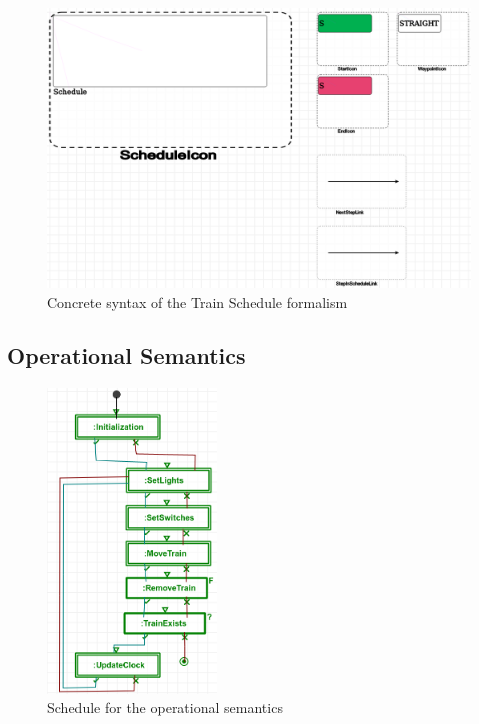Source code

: \documentclass{article}
\begin{document}
\begin{figure}[H]
    \centering
    \includegraphics[width=\textwidth]{images/trainschedule_concrete_syntax.png}
    \caption{Concrete syntax of the Train Schedule formalism}
    \label{concrete_syntax_trainschedule}
\end{figure}

\subsection{Operational Semantics}

\begin{figure}[H]
    \centering
    \includegraphics[width=0.4\textwidth]{images/schedule_opsem.png}
    \caption{Schedule for the operational semantics}
    \label{schedule_opsem}
\end{figure}
\end{document}
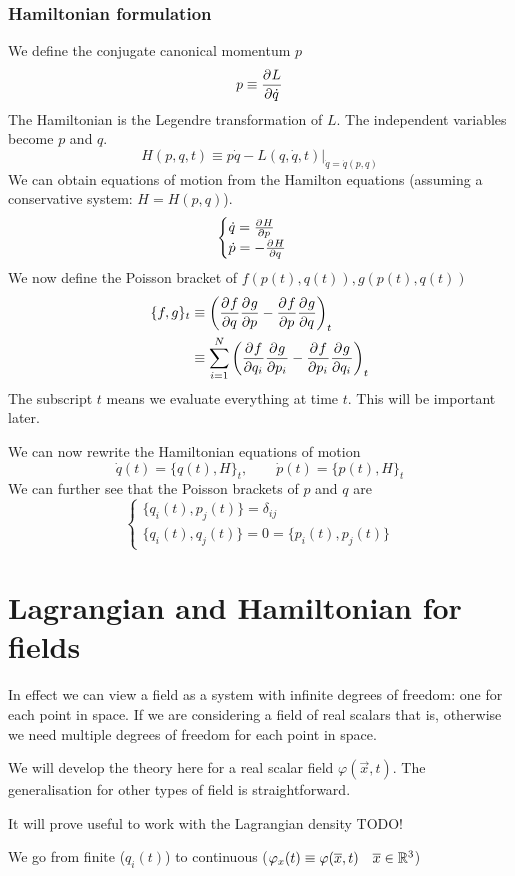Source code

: \subsubsection{Hamiltonian formulation}
We define the conjugate canonical momentum $p$
\[ p \equiv  \frac{\partial{^{}}L}{\partial{{\dot{q}}^{}}}  \]
The Hamiltonian is the Legendre transformation of $L$. The independent variables become $p$ and $q$.
\[ H(p, q, t) \equiv \left.p\dot{q} - L(q, \dot{q}, t)\right|_{\dot{q} = \dot{q}(p,q)} \]
We can obtain equations of motion from the Hamilton equations (assuming a conservative system: $H = H(p,q)$).
\[ \begin{cases}
\dot{q} =  \frac{\partial{^{}}H}{\partial{{p}^{}}}  \\ \dot{p} = -  \frac{\partial{^{}}H}{\partial{{q}^{}}} 
\end{cases} \]
We now define the Poisson bracket of $f(p(t),q(t)), g(p(t),q(t))$
\begin{align*}
\{ f,g \}_t &\equiv \left( \frac{\partial{^{}}f}{\partial{{q}^{}}}  \frac{\partial{^{}}g}{\partial{{p}^{}}} -  \frac{\partial{^{}}f}{\partial{{p}^{}}}  \frac{\partial{^{}}g}{\partial{{q}^{}}} \right)_t \\
&\equiv \sum^N_{i=1}\left( \frac{\partial{^{}}f}{\partial{{q_i}^{}}}  \frac{\partial{^{}}g}{\partial{{p_i}^{}}} -  \frac{\partial{^{}}f}{\partial{{p_i}^{}}}  \frac{\partial{^{}}g}{\partial{{q_i}^{}}} \right)_t
\end{align*}
The subscript $t$ means we evaluate everything at time $t$. This will be important later.

We can now rewrite the Hamiltonian equations of motion
\[ \dot{q}(t) = \{q(t), H\}_t, \qquad \dot{p}(t) = \{p(t),H\}_t \]
We can further see that the Poisson brackets of $p$ and $q$ are
\[\begin{cases}
\{ q_i(t), p_j(t) \} = \delta_{ij} \\
\{ q_i(t), q_j(t) \} = 0 = \{ p_i(t), p_j(t) \}
\end{cases}\]

\section{Lagrangian and Hamiltonian for fields}
In effect we can view a field as a system with infinite degrees of freedom: one for each point in space. If we are considering a field of real scalars that is, otherwise we need multiple degrees of freedom for each point in space.

We will develop the theory here for a real scalar field $\varphi(\vec{x},t)$. The generalisation for other types of field is straightforward.

It will prove useful to work with the Lagrangian density TODO!


We go from finite ($q_i(t)$) to continuous ($\varphi_x(t) \equiv \varphi(\overline{x},t) \quad \overline{x}\in\mathbb{R}^3$)

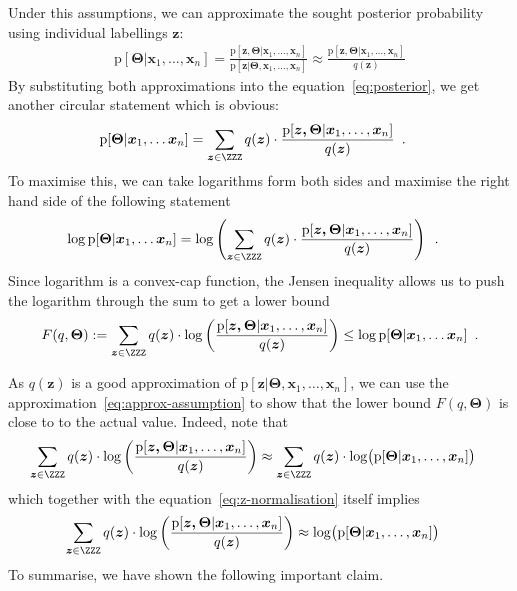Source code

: \documentclass{article}
\renewcommand{\vec}[1]{\boldsymbol{#1}}
\newcommand{\pd}[1]{\mathrm{p}[#1]}
\begin{document}
Under this assumptions, we can approximate the sought posterior probability using individual labellings $\vec{z}$: 
\begin{align}\label{eq:approx-assumption}
\pd{\vec{\Theta}|\vec{x}_1,\ldots,\vec{x}_n}=%
\frac{\pd{\vec{\vec{z},\Theta}|\vec{x}_1,\ldots,\vec{x}_n}}{\pd{\vec{\vec{z}|\Theta},\vec{x}_1,\ldots,\vec{x}_n}} \approx %
\frac{\pd{\vec{\vec{z},\Theta}|\vec{x}_1,\ldots,\vec{x}_n}}{q(\vec{z})}
\end{align}
By substituting both approximations into the equation~\eqref{eq:posterior}, we get another circular statement which is obvious:
\begin{align*}
\pd{\vec{\Theta}|\vec{x}_1,\ldots\vec{x}_n}&=\sum_{\vec{z}\in\ZZZ} q(\vec{z})\cdot
\frac{\pd{\vec{\vec{z},\Theta}|\vec{x}_1,\ldots,\vec{x}_n}}{q(\vec{z})}\enspace.
\end{align*}
To maximise this, we can take logarithms form both sides and maximise the right hand side of the following statement  
\begin{align*}
\log\pd{\vec{\Theta}|\vec{x}_1,\ldots\vec{x}_n}&=\log\left(\sum_{\vec{z}\in\ZZZ} q(\vec{z})\cdot
\frac{\pd{\vec{\vec{z},\Theta}|\vec{x}_1,\ldots,\vec{x}_n}}{q(\vec{z})}\right)\enspace.
\end{align*}
Since logarithm is a convex-cap function, the Jensen inequality allows us to push the logarithm through the sum to get a lower bound
\begin{align}\label{eq:lower-bound}
F(q,\vec{\Theta}):=\sum_{\vec{z}\in\ZZZ} q(\vec{z})\cdot
\log\left(\frac{\pd{\vec{\vec{z},\Theta}|\vec{x}_1,\ldots,\vec{x}_n}}{q(\vec{z})}\right)\leq
\log\pd{\vec{\Theta}|\vec{x}_1,\ldots\vec{x}_n}
\enspace.
\end{align}


As $q(\vec{z})$ is a good approximation of $\pd{\vec{z}|\vec{\Theta},\vec{x}_1,\ldots,\vec{x}_n}$,
we can use the approximation~\eqref{eq:approx-assumption} to 
show that the lower bound $F(q,\vec{\Theta})$ is close to to the actual value. Indeed, note that
\begin{align*}
\sum_{\vec{z}\in\ZZZ} q(\vec{z})\cdot
\log\left(\frac{\pd{\vec{\vec{z},\Theta}|\vec{x}_1,\ldots,\vec{x}_n}}{q(\vec{z})}\right)
&\approx \sum_{\vec{z}\in\ZZZ} q(\vec{z})\cdot \log\bigl(\pd{\vec{\Theta}|\vec{x}_1,\ldots,\vec{x}_n}\bigr)
\end{align*}
which together with the equation~\eqref{eq:z-normalisation} itself implies
\begin{align*}
\sum_{\vec{z}\in\ZZZ} q(\vec{z})\cdot
\log\left(\frac{\pd{\vec{\vec{z},\Theta}|\vec{x}_1,\ldots,\vec{x}_n}}{q(\vec{z})}\right)&\approx \log\bigl(\pd{\vec{\Theta}|\vec{x}_1,\ldots,\vec{x}_n}\bigr)
\end{align*}
To summarise, we have shown the following important claim.
\end{document}
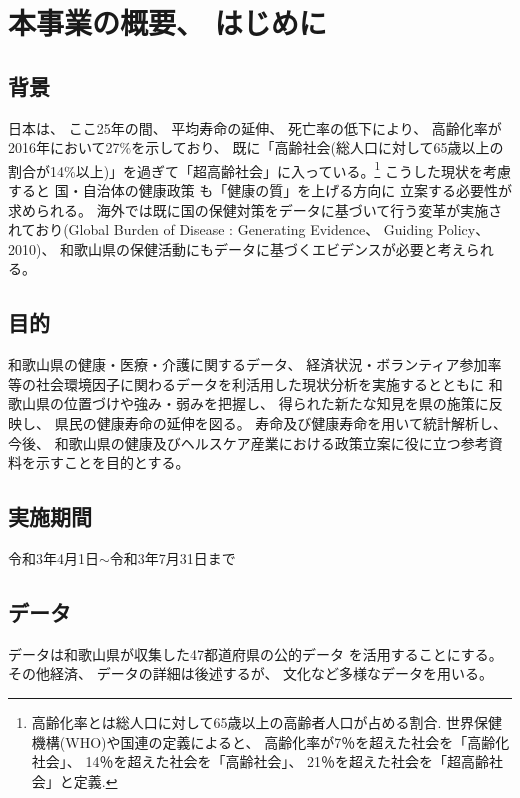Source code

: 
\chapter{本事業の概要、 はじめに}
\section{背景}
日本は、 ここ25年の間、 平均寿命の延伸、 死亡率の低下により、 高齢化率が2016年において27\%を示しており、 既に「高齢社会(総人口に対して65歳以上の割合が14\%以上)」を過ぎて「超高齢社会」に入っている。\footnote{
	高齢化率とは総人口に対して65歳以上の高齢者人口が占める割合. 世界保健機構(WHO)や国連の定義によると、 高齢化率が7％を超えた社会を「高齢化社会」、 14％を超えた社会を「高齢社会」、 21％を超えた社会を「超高齢社会」と定義.
}
こうした現状を考慮すると
国・自治体の健康政策
も「健康の質」を上げる方向に
立案する必要性が求められる。
海外では既に国の保健対策をデータに基づいて行う変革が実施されており(Global Burden of Disease :  Generating Evidence、 Guiding Policy、 2010)、
和歌山県の保健活動にもデータに基づくエビデンスが必要と考えられる。



\section{目的}
和歌山県の健康・医療・介護に関するデータ、 経済状況・ボランティア参加率等の社会環境因子に関わるデータを利活用した現状分析を実施するとともに
和歌山県の位置づけや強み・弱みを把握し、
得られた新たな知見を県の施策に反映し、 県民の健康寿命の延伸を図る。
寿命及び健康寿命を用いて統計解析し、
 今後、 和歌山県の健康及びヘルスケア産業における政策立案に役に立つ参考資料を示すことを目的とする。

\section{実施期間}
令和3年4月1日$\sim$令和3年7月31日まで


\section{データ}
データは和歌山県が収集した47都道府県の公的データ
を活用することにする。
その他経済、 データの詳細は後述するが、
文化など多様なデータを用いる。


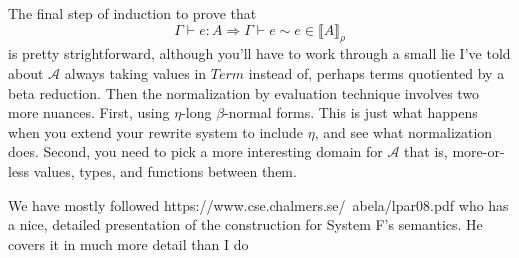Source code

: \documentclass[12pt]{article}
\begin{document}
The final step of induction to prove that 
\[
  \Gamma \vdash e : A \Rightarrow \Gamma \vdash e \sim e \in \llbracket A\rrbracket_\rho
\]
is pretty strightforward, although you'll have to work through a small lie I've told about $\mathcal{A}$ always taking values in $Term$ instead of, perhaps terms quotiented by a beta reduction.
Then the normalization by evaluation technique involves two more nuances.
First, using $\eta$-long $\beta$-normal forms.
This is just what happens when you extend your rewrite system to include $\eta$, and see what normalization does.
Second, you need to pick a more interesting domain for $\mathcal{A}$ that is, more-or-less values, types, and functions between them. 

We have mostly followed https://www.cse.chalmers.se/~abela/lpar08.pdf who has a nice, detailed presentation of the construction for System F's semantics.
He covers it in much more detail than I do
\end{document}
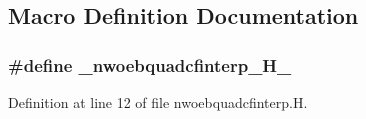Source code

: \subsection{Macro Definition Documentation}
\subsubsection[{\texorpdfstring{\+\_\+nwoebquadcfinterp\+\_\+\+H\+\_\+}{_nwoebquadcfinterp_H_}}]{\setlength{\rightskip}{0pt plus 5cm}\#define \+\_\+nwoebquadcfinterp\+\_\+\+H\+\_\+}\hypertarget{nwoebquadcfinterp_8H_a32123da7c11c3e63c4a0504ef9f0b0e0}{}\label{nwoebquadcfinterp_8H_a32123da7c11c3e63c4a0504ef9f0b0e0}


Definition at line 12 of file nwoebquadcfinterp.\+H.

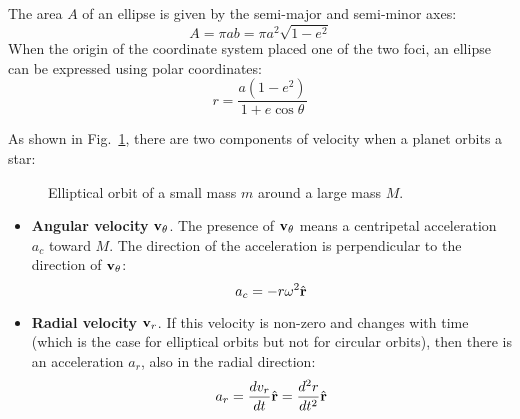 \documentclass[11pt]{article}
\newcommand{\mb}[1]{
  \ensuremath\mathbf{#1}
}
\begin{document}
The area $A$ of an ellipse is given by the semi-major and semi-minor axes:
\begin{equation}
  A=\pi ab=\pi a^2\sqrt{1-e^2}
  \label{A2}
\end{equation}
When the origin of the coordinate system placed one of the two foci, an ellipse
can be expressed using polar coordinates:
\begin{equation}
  r=\frac{a(1-e^2)}{1+e\cos\theta}
  \label{ellipse-eq}
\end{equation}

As shown in Fig.~\ref{eorbit}, there are two components of velocity when a
planet orbits a star:
\begin{figure}[!ht]
  \centering
  \caption{Elliptical orbit of a small mass $m$ around a large mass $M$.}
  \label{eorbit}
\end{figure}
\begin{itemize}[leftmargin=15pt]
\item\textbf{Angular velocity} $\mb{v}_\theta$. The presence of $\mb{v}_\theta$
  means a centripetal acceleration $a_c$ toward $M$. The direction of the
  acceleration is perpendicular to the direction of $\mb{v}_\theta$:
  \begin{equation}
    a_c=-r\omega^2\hat{\mb{r}}
  \end{equation}
\item\textbf{Radial velocity} $\mb{v}_r$. If this velocity is non-zero and
  changes with time (which is the case for elliptical orbits but not for
  circular orbits), then there is an acceleration $a_r$, also in the radial
  direction:
  \begin{equation}
    a_r=\frac{dv_r}{dt}\hat{\mb{r}}=\frac{d^2r}{dt^2}\hat{\mb{r}}
  \end{equation}
\end{itemize}
\end{document}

--------------------------------

ACTION ITEM – Output only an exact transcription of the lines above from the one with "We can now rewrite" up to and including the one with "In effect we".

RESPONSE –
We can now rewrite the Hamiltonian equations of motion
\[ \dot{q}(t) = \{q(t), H\}_t, \qquad \dot{p}(t) = \{p(t),H\}_t \]
We can further see that the Poisson brackets of $p$ and $q$ are
\[\begin{cases}
\{ q_i(t), p_j(t) \} = \delta_{ij} \\
\{ q_i(t), q_j(t) \} = 0 = \{ p_i(t), p_j(t) \}
\end{cases}\]

\section{Lagrangian and Hamiltonian for fields}
In effect we can view a field as a system with infinite degrees of freedom: one for each point in space. If we are considering a field of real scalars that is, otherwise we need multiple degrees of freedom for each point in space.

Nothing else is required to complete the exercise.